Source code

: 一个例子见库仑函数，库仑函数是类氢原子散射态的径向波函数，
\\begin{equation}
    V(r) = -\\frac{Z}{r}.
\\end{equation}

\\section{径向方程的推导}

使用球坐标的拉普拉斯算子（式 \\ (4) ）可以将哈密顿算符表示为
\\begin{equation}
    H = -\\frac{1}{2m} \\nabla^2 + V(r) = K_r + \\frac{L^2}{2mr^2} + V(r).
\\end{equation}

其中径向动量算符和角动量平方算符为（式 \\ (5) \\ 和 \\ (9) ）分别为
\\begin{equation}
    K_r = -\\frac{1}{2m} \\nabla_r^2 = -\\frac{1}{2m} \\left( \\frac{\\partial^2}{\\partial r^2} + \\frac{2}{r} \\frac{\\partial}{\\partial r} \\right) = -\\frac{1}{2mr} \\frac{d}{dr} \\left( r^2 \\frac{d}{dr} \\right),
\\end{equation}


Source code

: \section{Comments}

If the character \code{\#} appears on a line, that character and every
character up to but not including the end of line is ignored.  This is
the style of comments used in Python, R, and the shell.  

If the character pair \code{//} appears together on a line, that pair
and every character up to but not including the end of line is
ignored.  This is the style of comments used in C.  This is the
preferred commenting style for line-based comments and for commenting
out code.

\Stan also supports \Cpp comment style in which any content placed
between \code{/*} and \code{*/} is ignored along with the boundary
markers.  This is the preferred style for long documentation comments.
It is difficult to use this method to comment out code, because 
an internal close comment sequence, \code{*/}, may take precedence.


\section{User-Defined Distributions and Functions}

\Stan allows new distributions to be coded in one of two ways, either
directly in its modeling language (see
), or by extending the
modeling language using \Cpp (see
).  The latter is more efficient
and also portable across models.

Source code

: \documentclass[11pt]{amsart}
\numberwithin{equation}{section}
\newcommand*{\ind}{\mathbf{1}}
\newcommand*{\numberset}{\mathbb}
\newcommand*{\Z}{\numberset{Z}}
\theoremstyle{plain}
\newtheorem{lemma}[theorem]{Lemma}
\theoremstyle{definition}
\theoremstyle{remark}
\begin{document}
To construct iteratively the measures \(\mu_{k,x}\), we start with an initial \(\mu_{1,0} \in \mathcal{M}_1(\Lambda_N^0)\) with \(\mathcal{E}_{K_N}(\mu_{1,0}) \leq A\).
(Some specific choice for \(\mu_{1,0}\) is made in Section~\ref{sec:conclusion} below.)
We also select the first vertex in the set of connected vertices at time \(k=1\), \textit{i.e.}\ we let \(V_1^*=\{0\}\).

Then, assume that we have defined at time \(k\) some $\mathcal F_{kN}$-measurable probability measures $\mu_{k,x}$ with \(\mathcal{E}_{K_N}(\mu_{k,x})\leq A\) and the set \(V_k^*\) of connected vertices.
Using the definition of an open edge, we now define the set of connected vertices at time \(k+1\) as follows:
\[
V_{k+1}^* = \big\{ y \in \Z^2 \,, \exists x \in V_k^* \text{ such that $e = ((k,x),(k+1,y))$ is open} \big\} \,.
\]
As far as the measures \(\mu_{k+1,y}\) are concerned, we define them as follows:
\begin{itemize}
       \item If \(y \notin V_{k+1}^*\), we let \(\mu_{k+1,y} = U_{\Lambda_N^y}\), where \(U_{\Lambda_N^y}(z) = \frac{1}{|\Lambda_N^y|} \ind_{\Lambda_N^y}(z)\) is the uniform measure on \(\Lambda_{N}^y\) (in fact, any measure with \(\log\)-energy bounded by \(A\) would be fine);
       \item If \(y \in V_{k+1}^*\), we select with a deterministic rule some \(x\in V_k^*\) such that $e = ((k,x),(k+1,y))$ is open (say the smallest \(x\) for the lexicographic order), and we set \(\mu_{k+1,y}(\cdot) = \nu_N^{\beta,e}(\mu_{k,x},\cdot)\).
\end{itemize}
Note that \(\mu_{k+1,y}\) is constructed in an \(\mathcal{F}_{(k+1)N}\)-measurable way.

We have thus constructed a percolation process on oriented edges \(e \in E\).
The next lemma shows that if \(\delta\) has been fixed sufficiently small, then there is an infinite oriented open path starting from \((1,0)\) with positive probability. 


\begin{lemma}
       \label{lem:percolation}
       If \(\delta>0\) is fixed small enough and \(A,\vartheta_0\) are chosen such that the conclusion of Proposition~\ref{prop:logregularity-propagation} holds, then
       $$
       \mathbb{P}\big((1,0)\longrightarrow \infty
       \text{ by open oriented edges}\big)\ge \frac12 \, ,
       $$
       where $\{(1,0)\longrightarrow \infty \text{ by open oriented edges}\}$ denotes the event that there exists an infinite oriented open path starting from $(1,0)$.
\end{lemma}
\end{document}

■ ■ ■ ■ ■

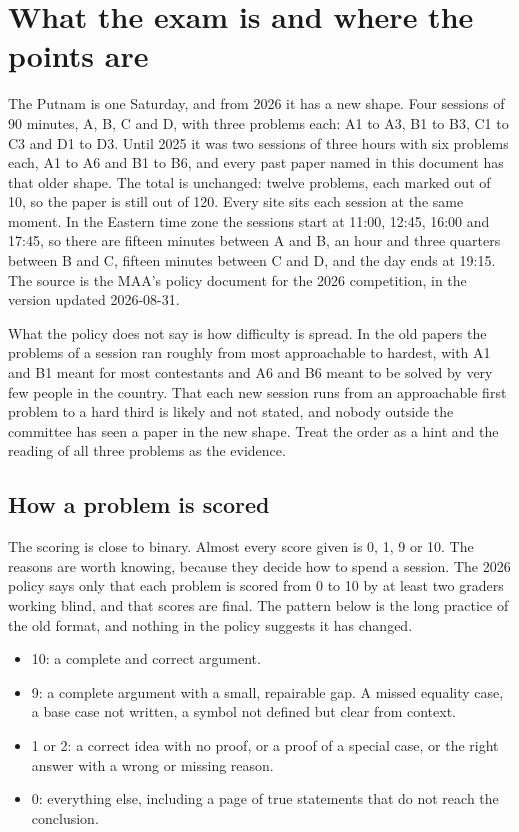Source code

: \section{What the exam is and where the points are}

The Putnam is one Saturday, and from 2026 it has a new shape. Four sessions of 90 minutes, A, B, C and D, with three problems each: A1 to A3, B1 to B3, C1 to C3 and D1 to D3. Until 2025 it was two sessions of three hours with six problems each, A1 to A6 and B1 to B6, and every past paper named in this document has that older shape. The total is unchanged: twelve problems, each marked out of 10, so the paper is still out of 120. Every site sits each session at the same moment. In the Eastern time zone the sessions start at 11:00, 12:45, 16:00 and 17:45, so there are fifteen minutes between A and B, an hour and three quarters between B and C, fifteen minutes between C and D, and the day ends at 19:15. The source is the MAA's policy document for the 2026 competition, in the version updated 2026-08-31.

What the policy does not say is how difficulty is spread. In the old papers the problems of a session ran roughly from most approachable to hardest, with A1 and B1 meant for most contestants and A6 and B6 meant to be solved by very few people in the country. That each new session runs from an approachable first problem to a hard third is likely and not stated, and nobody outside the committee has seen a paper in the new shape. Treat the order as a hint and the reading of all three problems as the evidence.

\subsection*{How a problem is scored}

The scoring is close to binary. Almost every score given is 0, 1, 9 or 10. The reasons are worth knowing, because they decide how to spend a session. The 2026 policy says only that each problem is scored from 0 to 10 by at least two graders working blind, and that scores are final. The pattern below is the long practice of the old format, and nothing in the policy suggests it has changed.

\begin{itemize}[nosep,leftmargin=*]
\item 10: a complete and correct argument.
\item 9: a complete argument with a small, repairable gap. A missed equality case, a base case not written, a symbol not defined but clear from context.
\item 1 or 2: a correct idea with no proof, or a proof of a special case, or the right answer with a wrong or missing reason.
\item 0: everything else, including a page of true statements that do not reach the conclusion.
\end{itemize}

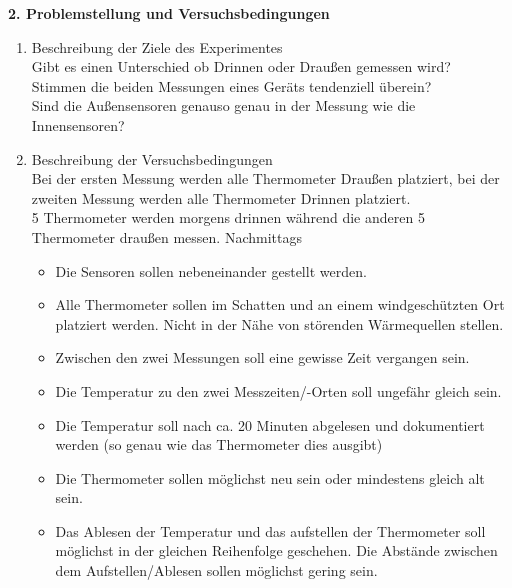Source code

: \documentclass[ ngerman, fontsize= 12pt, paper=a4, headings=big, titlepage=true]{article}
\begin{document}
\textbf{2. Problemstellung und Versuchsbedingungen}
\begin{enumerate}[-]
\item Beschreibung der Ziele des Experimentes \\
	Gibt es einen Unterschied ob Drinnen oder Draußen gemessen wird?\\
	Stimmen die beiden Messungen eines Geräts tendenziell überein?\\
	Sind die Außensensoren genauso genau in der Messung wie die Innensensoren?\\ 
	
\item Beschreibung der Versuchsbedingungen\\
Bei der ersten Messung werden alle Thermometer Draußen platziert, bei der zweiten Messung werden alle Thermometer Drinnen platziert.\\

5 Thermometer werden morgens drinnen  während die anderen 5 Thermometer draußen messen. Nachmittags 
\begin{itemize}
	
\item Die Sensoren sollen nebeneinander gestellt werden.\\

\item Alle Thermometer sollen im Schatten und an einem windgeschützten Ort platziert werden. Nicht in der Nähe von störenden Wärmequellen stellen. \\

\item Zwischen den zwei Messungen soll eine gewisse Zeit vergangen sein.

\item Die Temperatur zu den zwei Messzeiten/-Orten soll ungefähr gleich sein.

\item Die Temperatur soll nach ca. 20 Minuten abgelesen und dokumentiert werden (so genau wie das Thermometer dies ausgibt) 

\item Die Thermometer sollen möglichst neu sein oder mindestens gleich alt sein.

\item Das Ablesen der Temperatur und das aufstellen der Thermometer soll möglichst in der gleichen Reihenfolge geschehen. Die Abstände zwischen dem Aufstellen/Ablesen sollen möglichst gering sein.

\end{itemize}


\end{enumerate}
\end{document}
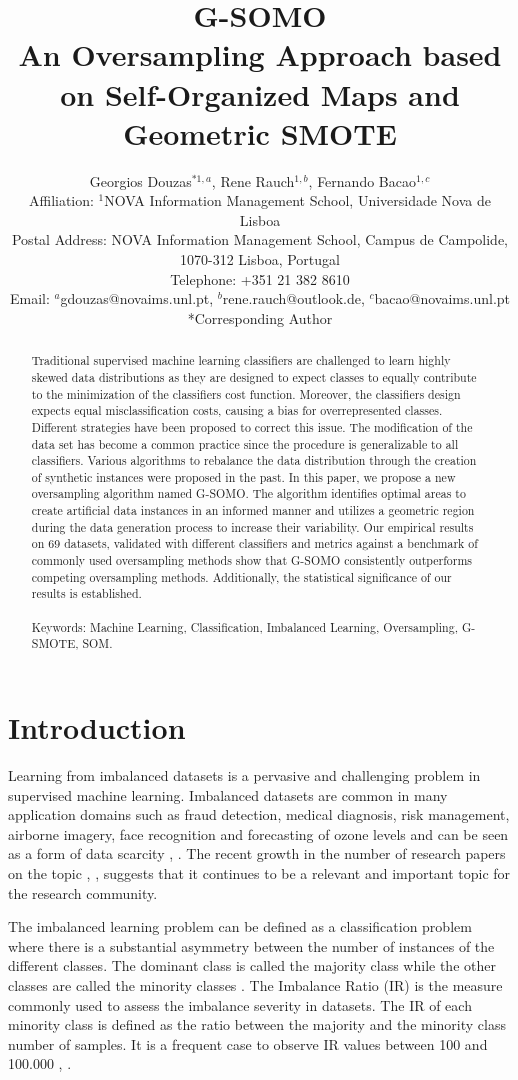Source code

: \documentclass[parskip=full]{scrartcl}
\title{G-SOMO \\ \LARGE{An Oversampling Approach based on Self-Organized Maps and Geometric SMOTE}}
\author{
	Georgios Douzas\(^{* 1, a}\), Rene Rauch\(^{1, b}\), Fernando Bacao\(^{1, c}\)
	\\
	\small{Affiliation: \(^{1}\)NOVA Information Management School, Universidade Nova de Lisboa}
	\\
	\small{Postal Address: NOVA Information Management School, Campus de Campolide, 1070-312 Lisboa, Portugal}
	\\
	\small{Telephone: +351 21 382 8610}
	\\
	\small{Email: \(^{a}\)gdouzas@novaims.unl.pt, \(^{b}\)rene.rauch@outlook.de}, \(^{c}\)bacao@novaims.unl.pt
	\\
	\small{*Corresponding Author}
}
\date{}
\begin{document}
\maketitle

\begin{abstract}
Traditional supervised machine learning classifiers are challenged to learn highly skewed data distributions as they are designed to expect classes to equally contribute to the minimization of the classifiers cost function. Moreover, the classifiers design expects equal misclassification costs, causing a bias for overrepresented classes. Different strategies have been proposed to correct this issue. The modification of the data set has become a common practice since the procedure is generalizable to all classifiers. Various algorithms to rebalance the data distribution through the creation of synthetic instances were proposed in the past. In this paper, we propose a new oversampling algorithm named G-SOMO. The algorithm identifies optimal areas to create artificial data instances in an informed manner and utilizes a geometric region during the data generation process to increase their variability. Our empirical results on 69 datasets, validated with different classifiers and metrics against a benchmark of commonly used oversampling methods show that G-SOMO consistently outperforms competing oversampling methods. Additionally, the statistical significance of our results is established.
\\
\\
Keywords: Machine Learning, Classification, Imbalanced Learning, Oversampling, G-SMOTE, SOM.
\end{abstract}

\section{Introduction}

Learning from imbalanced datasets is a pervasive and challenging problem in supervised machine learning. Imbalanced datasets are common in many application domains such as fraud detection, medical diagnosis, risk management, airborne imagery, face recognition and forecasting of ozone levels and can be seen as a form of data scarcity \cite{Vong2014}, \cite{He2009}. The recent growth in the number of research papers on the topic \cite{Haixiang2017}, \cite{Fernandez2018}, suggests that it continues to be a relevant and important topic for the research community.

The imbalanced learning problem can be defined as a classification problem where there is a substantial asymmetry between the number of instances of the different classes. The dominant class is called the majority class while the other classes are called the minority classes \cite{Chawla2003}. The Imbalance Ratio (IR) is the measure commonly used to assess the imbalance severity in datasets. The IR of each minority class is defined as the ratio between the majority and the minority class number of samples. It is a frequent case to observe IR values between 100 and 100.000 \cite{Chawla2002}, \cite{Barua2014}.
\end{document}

■ ■ ■ ■ ■

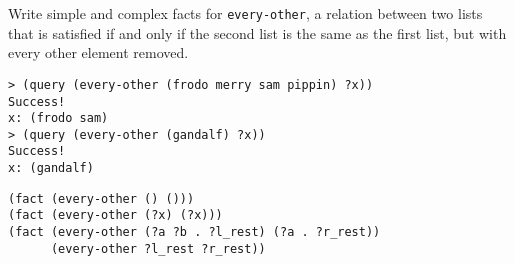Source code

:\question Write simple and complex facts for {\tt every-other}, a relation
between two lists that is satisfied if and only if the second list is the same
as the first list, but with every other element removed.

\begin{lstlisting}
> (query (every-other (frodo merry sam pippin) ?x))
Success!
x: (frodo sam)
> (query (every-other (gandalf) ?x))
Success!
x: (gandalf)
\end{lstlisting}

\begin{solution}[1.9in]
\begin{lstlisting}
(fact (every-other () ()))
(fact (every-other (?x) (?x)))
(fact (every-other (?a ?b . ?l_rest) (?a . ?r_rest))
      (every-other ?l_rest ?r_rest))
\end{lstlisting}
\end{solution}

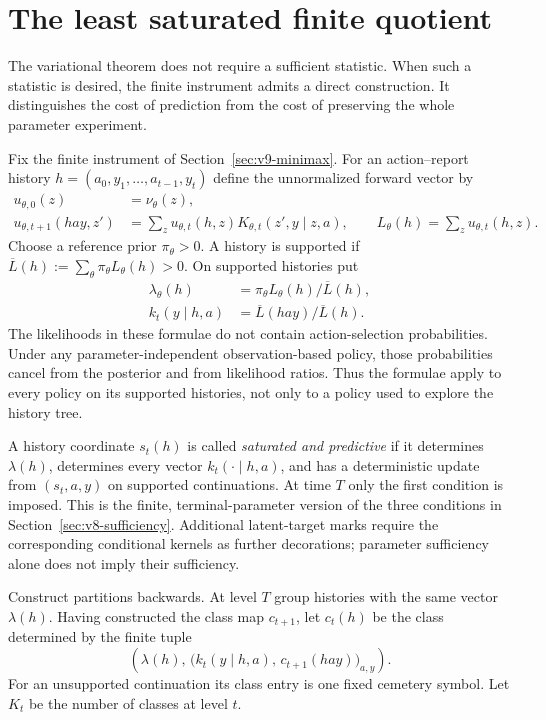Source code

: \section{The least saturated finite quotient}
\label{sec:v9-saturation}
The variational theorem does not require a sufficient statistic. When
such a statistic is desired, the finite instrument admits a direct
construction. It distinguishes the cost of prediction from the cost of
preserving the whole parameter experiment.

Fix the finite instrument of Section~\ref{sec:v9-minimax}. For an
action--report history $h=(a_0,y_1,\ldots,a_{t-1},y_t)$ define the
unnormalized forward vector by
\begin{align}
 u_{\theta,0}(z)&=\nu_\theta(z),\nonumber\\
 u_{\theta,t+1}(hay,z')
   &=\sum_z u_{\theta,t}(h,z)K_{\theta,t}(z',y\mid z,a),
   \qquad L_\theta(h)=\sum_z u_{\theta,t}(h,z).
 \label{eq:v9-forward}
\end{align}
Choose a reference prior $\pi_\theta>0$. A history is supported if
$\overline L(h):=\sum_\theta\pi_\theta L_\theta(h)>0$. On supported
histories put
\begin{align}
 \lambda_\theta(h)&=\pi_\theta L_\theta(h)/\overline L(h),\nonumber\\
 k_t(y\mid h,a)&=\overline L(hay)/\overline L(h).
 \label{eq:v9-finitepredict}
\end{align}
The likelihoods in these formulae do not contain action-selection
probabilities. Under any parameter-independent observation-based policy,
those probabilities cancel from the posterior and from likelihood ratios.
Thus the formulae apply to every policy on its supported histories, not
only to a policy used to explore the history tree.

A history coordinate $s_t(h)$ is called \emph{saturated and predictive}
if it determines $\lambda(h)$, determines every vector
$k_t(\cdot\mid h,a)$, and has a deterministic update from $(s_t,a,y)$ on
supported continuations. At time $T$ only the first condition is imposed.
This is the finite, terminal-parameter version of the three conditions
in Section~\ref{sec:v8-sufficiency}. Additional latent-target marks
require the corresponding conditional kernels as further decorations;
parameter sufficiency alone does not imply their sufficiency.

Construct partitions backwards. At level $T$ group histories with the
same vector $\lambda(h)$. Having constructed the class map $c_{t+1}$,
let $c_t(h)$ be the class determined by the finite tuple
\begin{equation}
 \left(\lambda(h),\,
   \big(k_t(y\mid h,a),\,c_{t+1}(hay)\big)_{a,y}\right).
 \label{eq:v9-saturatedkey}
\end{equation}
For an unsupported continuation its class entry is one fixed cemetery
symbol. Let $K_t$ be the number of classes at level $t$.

■ ■ ■ ■ ■

The task :: Search the entries for "numberset" and show every line that has it.

Output of the exercise ::
\newcommand*{\numberset}{\mathbb}
\newcommand*{\Z}{\numberset{Z}}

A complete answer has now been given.